[Start of Attachment]

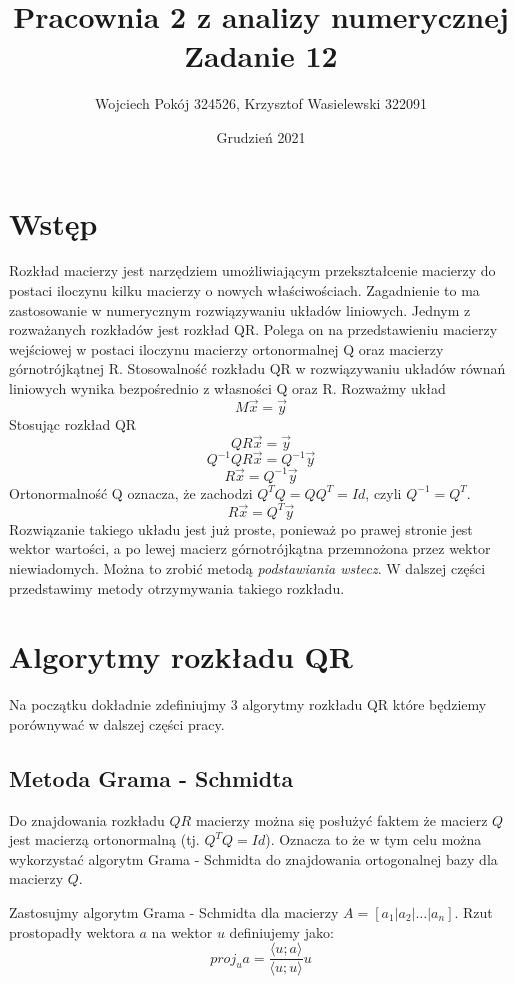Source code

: \documentclass[11pt,wide]{mwart}
\title{\LARGE\textbf{Pracownia 2 z analizy numerycznej}\\Zadanie 12}
\author{Wojciech Pokój 324526, Krzysztof Wasielewski 322091}
\date{Grudzień 2021}
\begin{document}
\maketitle

\section{Wstęp}
Rozkład macierzy jest narzędziem umożliwiającym przekształcenie macierzy do postaci iloczynu kilku macierzy o nowych właściwościach. Zagadnienie to ma zastosowanie w numerycznym rozwiązywaniu układów liniowych. Jednym z rozważanych rozkładów jest rozkład QR. Polega on na przedstawieniu macierzy wejściowej w postaci iloczynu macierzy ortonormalnej Q oraz macierzy górnotrójkątnej R. Stosowalność rozkładu QR w rozwiązywaniu układów równań liniowych wynika bezpośrednio z własności Q oraz R. Rozważmy układ
$$M\vec{x} = \vec{y}$$
Stosując rozkład QR
$$QR\vec{x} = \vec{y}$$
$$Q^{-1}QR\vec{x}=Q^{-1}\vec{y} $$
$$R\vec{x}=Q^{-1}\vec{y} $$
Ortonormalność Q oznacza, że zachodzi $Q^TQ=QQ^T=Id$, czyli $Q^{-1}=Q^T$. 
$$R\vec{x}=Q^T\vec{y}$$
Rozwiązanie takiego układu jest już proste, ponieważ po prawej stronie jest wektor wartości, a po lewej macierz górnotrójkątna przemnożona przez wektor niewiadomych. Można to zrobić metodą \textit{podstawiania wstecz}. 
W dalszej części przedstawimy metody otrzymywania takiego rozkładu.

\section{Algorytmy rozkładu QR}

Na początku dokładnie zdefiniujmy 3 algorytmy rozkładu QR które będziemy porównywać w dalszej części pracy.

\subsection{Metoda Grama - Schmidta}

Do znajdowania rozkładu $QR$ macierzy można się posłużyć faktem że macierz $Q$ jest macierzą ortonormalną (tj. $Q^TQ = Id$). Oznacza to że w tym celu można wykorzystać algorytm Grama - Schmidta do znajdowania ortogonalnej bazy dla macierzy $Q$.

Zastosujmy algorytm Grama - Schmidta dla macierzy $A = [ a_1 | a_2 | \dots | a_n]$.
Rzut prostopadły wektora $a$ na wektor $u$ definiujemy jako:
\begin{equation}
    proj_ua = \frac{\langle u ; a \rangle}{\langle u ; u \rangle} u
\end{equation}
\end{document}
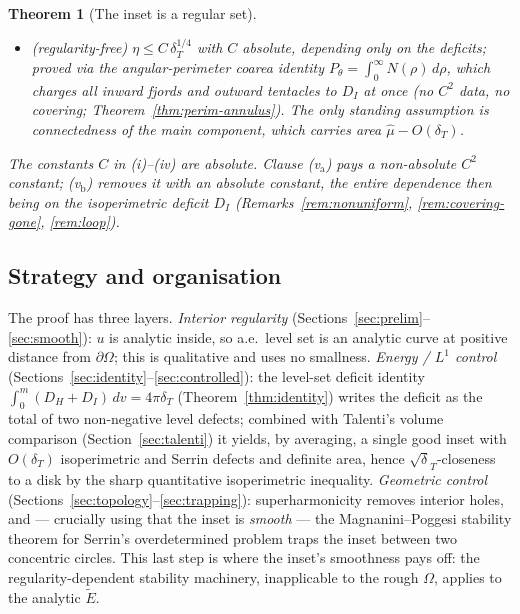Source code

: \documentclass[11pt]{article}
\newtheorem{theorem}{Theorem}[section]
\theoremstyle{definition}
\newcommand{\Om}{\Omega}
\newcommand{\dT}{\delta_T}
\newcommand{\Etil}{\widetilde E}
\begin{document}
\begin{theorem}[The inset is a regular set]
\begin{enumerate}[label=\textup{(\roman*)},leftmargin=2.4em]
\begin{itemize}[leftmargin=1.4em]
$\eta\le C_{\mathrm{MP}}\,\dT^{\tau/2}$, $\tau\in(0,1]$ absolute, but
$C_{\mathrm{MP}}$ depending on the $C^2$ geometry of the smooth inset
\textup{(}Theorem~\ref{thm:annulus}\textup{)};
\item[\textup{(v$_{\mathrm{b}}$)}] \textup{(regularity-free)} $\eta\le
C\,\dT^{1/4}$ with $C$ \emph{absolute}, depending only on the deficits;
proved via the angular-perimeter coarea identity
$P_\theta=\int_0^\infty N(\rho)\,d\rho$, which charges all inward fjords and
outward tentacles to $D_I$ at once \textup{(}no $C^2$ data, no covering;
Theorem~\ref{thm:perim-annulus}\textup{)}. The only standing assumption is
connectedness of the main component, which carries area $\hat\mu-O(\dT)$.
\end{itemize}
\end{enumerate}
The constants $C$ in \textup{(i)--(iv)} are \emph{absolute}. Clause
\textup{(v$_{\mathrm a}$)} pays a non-absolute $C^2$ constant;
\textup{(v$_{\mathrm b}$)} removes it with an absolute constant, the entire
dependence then being on the isoperimetric deficit $D_I$
(Remarks~\ref{rem:nonuniform}, \ref{rem:covering-gone}, \ref{rem:loop}).
\end{theorem}

\subsection*{Strategy and organisation}
The proof has three layers. \emph{Interior regularity}
(Sections~\ref{sec:prelim}--\ref{sec:smooth}): $u$ is analytic inside, so
a.e.\ level set is an analytic curve at positive distance from
$\partial\Om$; this is qualitative and uses no smallness. \emph{Energy /
$L^1$ control} (Sections~\ref{sec:identity}--\ref{sec:controlled}): the
level-set deficit identity
$\int_0^m(D_H+D_I)\,dv=4\pi\dT$ (Theorem~\ref{thm:identity}) writes the
deficit as the total of two non-negative level defects; combined with
Talenti's volume comparison (Section~\ref{sec:talenti}) it yields, by
averaging, a single good inset with $O(\dT)$ isoperimetric and Serrin
defects and definite area, hence $\sqrt\dT$-closeness to a disk by the
sharp quantitative isoperimetric inequality. \emph{Geometric control}
(Sections~\ref{sec:topology}--\ref{sec:trapping}): superharmonicity removes
interior holes, and --- crucially using that the inset is \emph{smooth} ---
the Magnanini--Poggesi stability theorem for Serrin's overdetermined problem
traps the inset between two concentric circles. This last step is where the
inset's smoothness pays off: the regularity-dependent stability machinery,
inapplicable to the rough $\Om$, applies to the analytic $\Etil$.
\end{document}
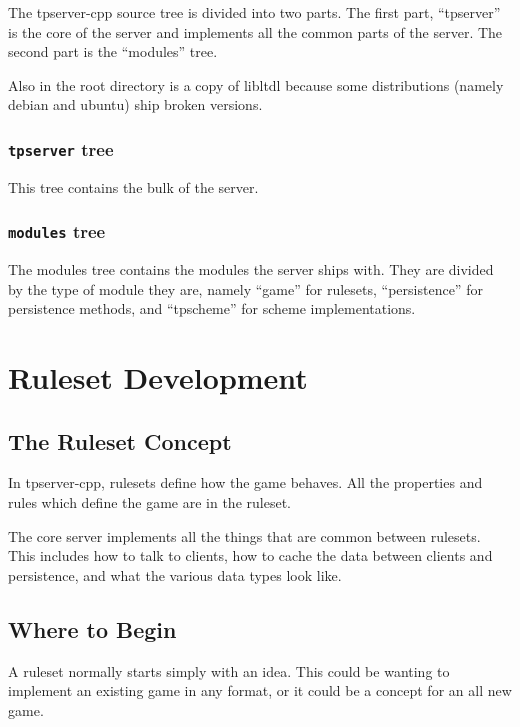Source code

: \documentclass[a4paper,11pt]{report}
\begin{document}
The tpserver-cpp source tree is divided into two parts. The first part, ``tpserver'' is the core of the server and implements all the common parts of the server. The second part is the ``modules'' tree.

Also in the root directory is a copy of libltdl because some distributions (namely debian and ubuntu) ship broken versions.

\section{\texttt{tpserver} tree}
\label{sec:tree-tpserver}

This tree contains the bulk of the server.

\section{\texttt{modules} tree}
\label{sec:tree-modules}

The modules tree contains the modules the server ships with. They are divided by the type of module they are, namely ``game'' for rulesets, ``persistence'' for persistence methods, and ``tpscheme'' for scheme implementations.

\part{Ruleset Development}
\label{part:ruleset-dev}

\chapter{The Ruleset Concept}
\label{chap:ruleset-concept}

In tpserver-cpp, rulesets define how the game behaves.  All the properties and rules which define the game are in the ruleset.

The core server implements all the things that are common between rulesets. This includes how to talk to clients, how to cache the data between clients and persistence, and what the various data types look like.

\chapter{Where to Begin}
\label{chap:begin}

A ruleset normally starts simply with an idea. This could be wanting to implement an existing game in any format, or it could be a concept for an all new game.
\end{document}
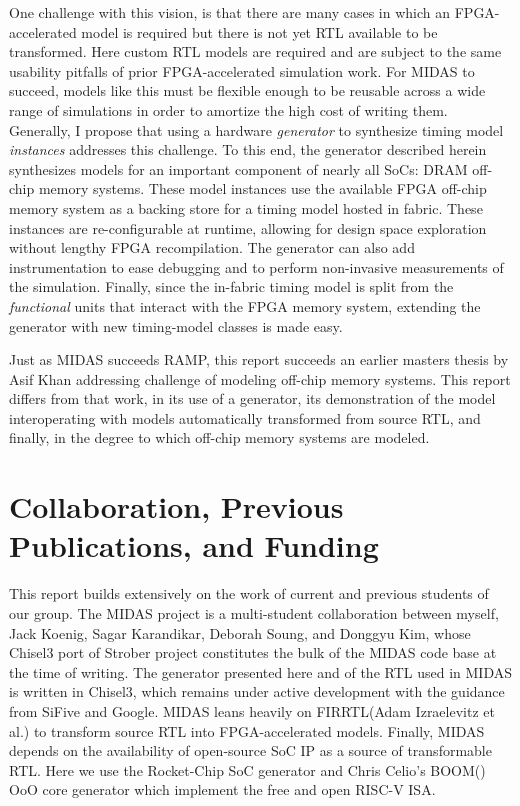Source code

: One challenge with this vision, is that there are many cases in which an
FPGA-accelerated model is required but there is not yet RTL available to be
transformed. Here custom RTL models are required and are subject to the same
usability pitfalls of prior FPGA-accelerated simulation work. For MIDAS to
succeed, models like this must be flexible enough to be reusable across a wide
range of simulations in order to amortize the high cost of writing them.
Generally, I propose that using a hardware \emph{generator} to synthesize
timing model \emph{instances} addresses this challenge. To this end, the
generator described herein synthesizes models for an important component of
nearly all SoCs: DRAM off-chip memory systems. These model instances use the
available FPGA off-chip memory system as a backing store for a timing model
hosted in fabric. These instances are re-configurable at runtime, allowing for
design space exploration without lengthy FPGA recompilation. The generator can
also add instrumentation to ease debugging and to perform non-invasive
measurements of the simulation. Finally, since the in-fabric timing model is
split from the \emph{functional} units that interact with the FPGA memory
system, extending the generator with new timing-model classes is made easy.

Just as MIDAS succeeds RAMP, this report succeeds an earlier masters thesis by
Asif Khan\cite{khanmasters} addressing challenge of modeling off-chip memory
systems. This report differs from that work, in its use of a generator, its
demonstration of the model interoperating with models automatically transformed
from source RTL, and finally, in the degree to which off-chip memory systems
are modeled.

\section{Collaboration, Previous Publications, and Funding}

This report builds extensively on the work of current and previous students of
our group. The MIDAS project is a multi-student collaboration between myself,
Jack Koenig, Sagar Karandikar, Deborah Soung, and Donggyu Kim, whose Chisel3
port of Strober\cite{strober} project constitutes the bulk of the MIDAS code
base at the time of writing. The generator presented here and of the RTL used
in MIDAS is written in Chisel3\cite{chisel}, which remains under active
development with the guidance from SiFive and Google. MIDAS leans heavily on
FIRRTL\cite{firrtl}(Adam Izraelevitz et al.) to transform source RTL into
FPGA-accelerated models. Finally, MIDAS depends on the availability of
open-source SoC IP as a source of transformable RTL. Here we use the
Rocket-Chip\cite{rocketchip} SoC generator and Chris Celio's BOOM(\cite{boom})
OoO core generator which implement the free and open RISC-V ISA.

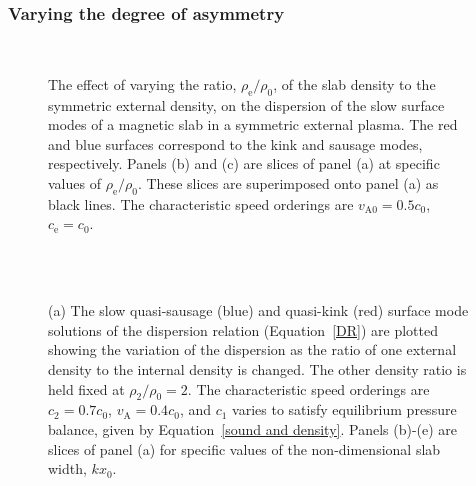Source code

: \documentclass[12pt,draft]{../style-files/ociamthesis}
\begin{document}
\subsubsection{Varying the degree of asymmetry}

\begin{figure}
	\centering
	 \\
	\caption{The effect of varying the ratio, $\rho_\textrm{e}/\rho_0$, of the slab density to the symmetric external density, on the dispersion of the slow surface modes of a magnetic slab in a symmetric external plasma. The red and blue surfaces correspond to the kink and sausage modes, respectively. Panels (b) and (c) are slices of panel (a) at specific values of $\rho_\textrm{e}/\rho_0$. These slices are superimposed onto panel (a) as black lines. The characteristic speed orderings are $v_\textrm{A0} = 0.5c_0$, $c_\textrm{e} = c_0$.}
\end{figure}


\begin{figure}
	\centering
	 \\
	 \\
	\caption{(a) The slow quasi-sausage (blue) and quasi-kink (red) surface mode solutions of the dispersion relation (Equation~\eqref{DR}) are plotted showing the variation of the dispersion as the ratio of one external density to the internal density is changed. The other density ratio is held fixed at $\rho_2/\rho_0=2$. The characteristic speed orderings are $c_2=0.7c_0$, $v_\textrm{A}=0.4c_0$, and $c_1$ varies to satisfy equilibrium pressure balance, given by Equation~\eqref{sound and density}. Panels (b)-(e) are slices of panel (a) for specific values of the non-dimensional slab width, $kx_0$.}
\end{figure}
\end{document}
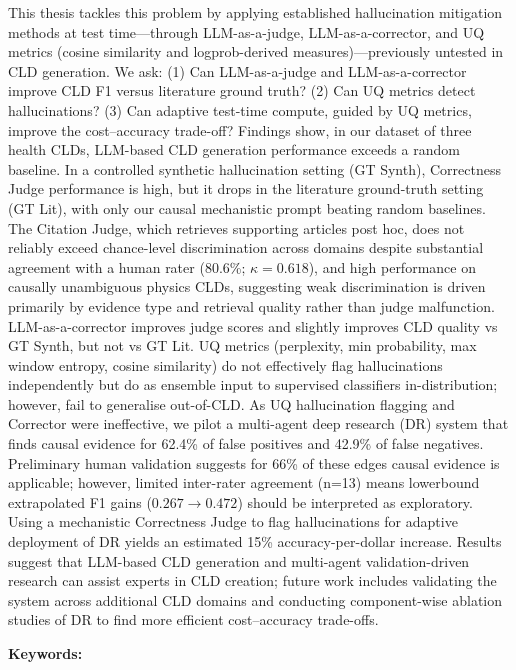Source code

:\documentclass[11pt, oneside]{Thesis} %
\begin{document}
{This thesis tackles this problem by applying established hallucination mitigation methods at test time---through LLM-as-a-judge, LLM-as-a-corrector, and UQ metrics (cosine similarity and logprob-derived measures)---previously untested in CLD generation. We ask: (1) Can LLM-as-a-judge and LLM-as-a-corrector improve CLD F1 versus literature ground truth? (2) Can UQ metrics detect hallucinations? (3) Can adaptive test-time compute, guided by UQ metrics, improve the cost--accuracy trade-off? Findings show, in our dataset of three health CLDs, LLM-based CLD generation performance exceeds a random baseline. In a controlled synthetic hallucination setting (GT Synth), Correctness Judge performance is high, but it drops in the literature ground-truth setting (GT Lit), with only our causal mechanistic prompt beating random baselines. The Citation Judge, which retrieves supporting articles post hoc, does not reliably exceed chance-level discrimination across domains despite substantial agreement with a human rater (80.6\%; $\kappa=0.618$), and high performance on causally unambiguous physics CLDs, suggesting weak discrimination is driven primarily by evidence type and retrieval quality rather than judge malfunction. LLM-as-a-corrector improves judge scores and slightly improves CLD quality vs GT Synth, but not vs GT Lit. UQ metrics (perplexity, min probability, max window entropy, cosine similarity) do not effectively flag hallucinations independently but do as ensemble input to supervised classifiers in-distribution; however, fail to generalise out-of-CLD. As UQ hallucination flagging and Corrector were ineffective, we pilot a multi-agent deep research (DR) system that finds causal evidence for 62.4\% of false positives and 42.9\% of false negatives. Preliminary human validation suggests for 66\% of these edges causal evidence is applicable; however, limited inter-rater agreement (n=13) means lowerbound extrapolated F1 gains ($0.267 \to 0.472$) should be interpreted as exploratory. Using a mechanistic Correctness Judge to flag hallucinations for adaptive deployment of DR yields an estimated 15\% accuracy-per-dollar increase. Results suggest that LLM-based CLD generation and multi-agent validation-driven research can assist experts in CLD creation; future work includes validating the system across additional CLD domains and conducting component-wise ablation studies of DR to find more efficient cost--accuracy trade-offs.

\vspace{0.75em}
\noindent\textbf{Keywords:} \keywordnames
}
\end{document}
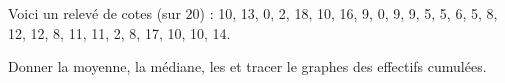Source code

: 
\begin{exercice}\label{exoSeconde-0027}

    Voici un relevé de cotes (sur \( 20\)) : 10, 13, 0, 2, 18, 10, 16, 9, 0, 9, 9, 5, 5, 6, 5, 8, 12, 12, 8, 11, 11, 2, 8, 17, 10, 10, 14.

    Donner la moyenne, la médiane, les  et tracer le graphes des effectifs cumulées.

\end{exercice}
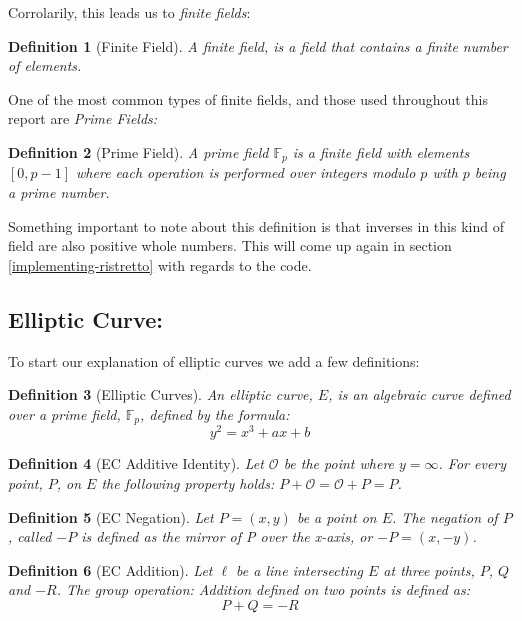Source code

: \documentclass{article}
\newtheorem{definition}{Definition}[section]
\renewcommand{\O}{\mathcal{O}}
\newcommand{\F}{\mathbb{F}}
\begin{document}
Corrolarily, this leads us to \textit{finite fields}:

\begin{definition}[Finite Field]
	A finite field, is a field that contains a finite number of elements.
\end{definition}

One of the most common types of finite fields, and those used throughout this report are \textit{Prime Fields:} 

\begin{definition}[Prime Field]
	A prime field $\F_p$ is a finite field with elements $[0,p-1]$
	where each operation is performed over integers modulo $p$ with $p$ being a prime number.
\end{definition}

Something important to note about this definition is that inverses in
this kind of field are also positive whole numbers. This will come up
again in section \ref{implementing-ristretto} with regards to the code.

\subsection{Elliptic Curve:}\label{elliptic-curves}

To start our explanation of elliptic curves we add a few definitions:

\begin{definition}[Elliptic Curves]
	An elliptic curve, $E$, is an algebraic curve defined over a prime field, $\F_p$, defined by the formula:
	$$y^2 = x^3 + ax + b$$
\end{definition}

\begin{definition}[EC Additive Identity]
	Let $\O$ be the point where $y = \infty$. For every point, $P$,
	on $E$ the following property holds:
	$P + \O = \O + P = P$.
\end{definition}

\begin{definition}[EC Negation]
	Let $P = (x,y)$ be a point on $E$. The negation of $P$, called $-P$
	is defined as the mirror of P over the x-axis, or $-P = (x,-y)$.
\end{definition}

\begin{definition}[EC Addition]
	Let $\ell$ be a line intersecting $E$ at three points, $P$, $Q$ and
	$-R$. The group operation: Addition defined on two points is defined
	as:
	$$P + Q = {-R}$$
\end{definition}
\end{document}
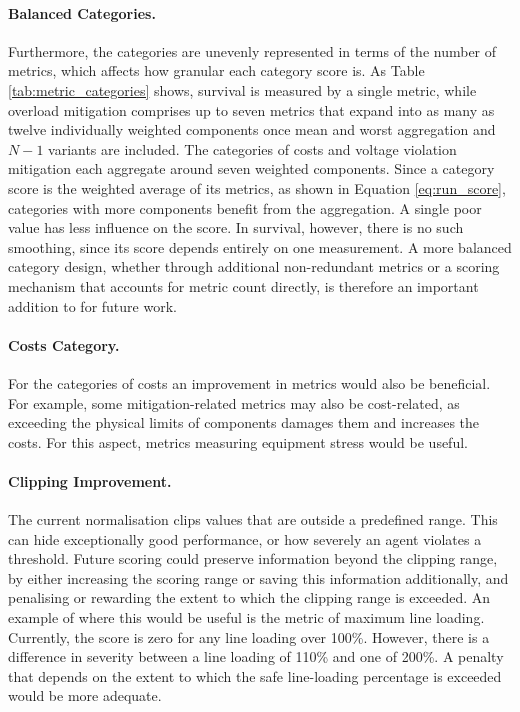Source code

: \paragraph{Balanced Categories.}
Furthermore, the categories are unevenly represented in terms of the number of metrics, which affects how granular each category score is. As Table \ref{tab:metric_categories} shows, survival is measured by a single metric, while overload mitigation comprises up to seven metrics that expand into as many as twelve individually weighted components once mean and worst aggregation and $N-1$ variants are included. The categories of costs and voltage violation mitigation each aggregate around seven weighted components. Since a category score is the weighted average of its metrics, as shown in Equation \ref{eq:run_score}, categories with more components benefit from the aggregation. A single poor value has less influence on the score. In survival, however, there is no such smoothing, since its score depends entirely on one measurement. A more balanced category design, whether through additional non-redundant metrics or a scoring mechanism that accounts for metric count directly, is therefore an important addition to \benchmark for future work.

\paragraph{Costs Category.}
For the categories of costs an improvement in metrics would also be beneficial. For example, some mitigation-related metrics may also be cost-related, as exceeding the physical limits of components damages them and increases the costs. For this aspect, metrics measuring equipment stress would be useful.

\paragraph{Clipping Improvement.} 
The current normalisation clips values that are outside a predefined range. 
This can hide exceptionally good performance, or how severely an agent violates a threshold. 
Future scoring could preserve information beyond the clipping range, by either increasing the scoring range or saving this information additionally, and penalising or rewarding the extent to which the clipping range is exceeded. An example of where this would be useful is the metric of maximum line loading. Currently, the score is zero for any line loading over 100\%. However, there is a difference in severity between a line loading of 110\% and one of 200\%. A penalty that depends on the extent to which the safe line-loading percentage is exceeded would be more adequate.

[End of Attachment]

## Exercise requirements
Give every line of the material that includes the string "open".

## Exercise response
open-source SoC IP as a source of transformable RTL. Here we use the
OoO core generator which implement the free and open RISC-V ISA.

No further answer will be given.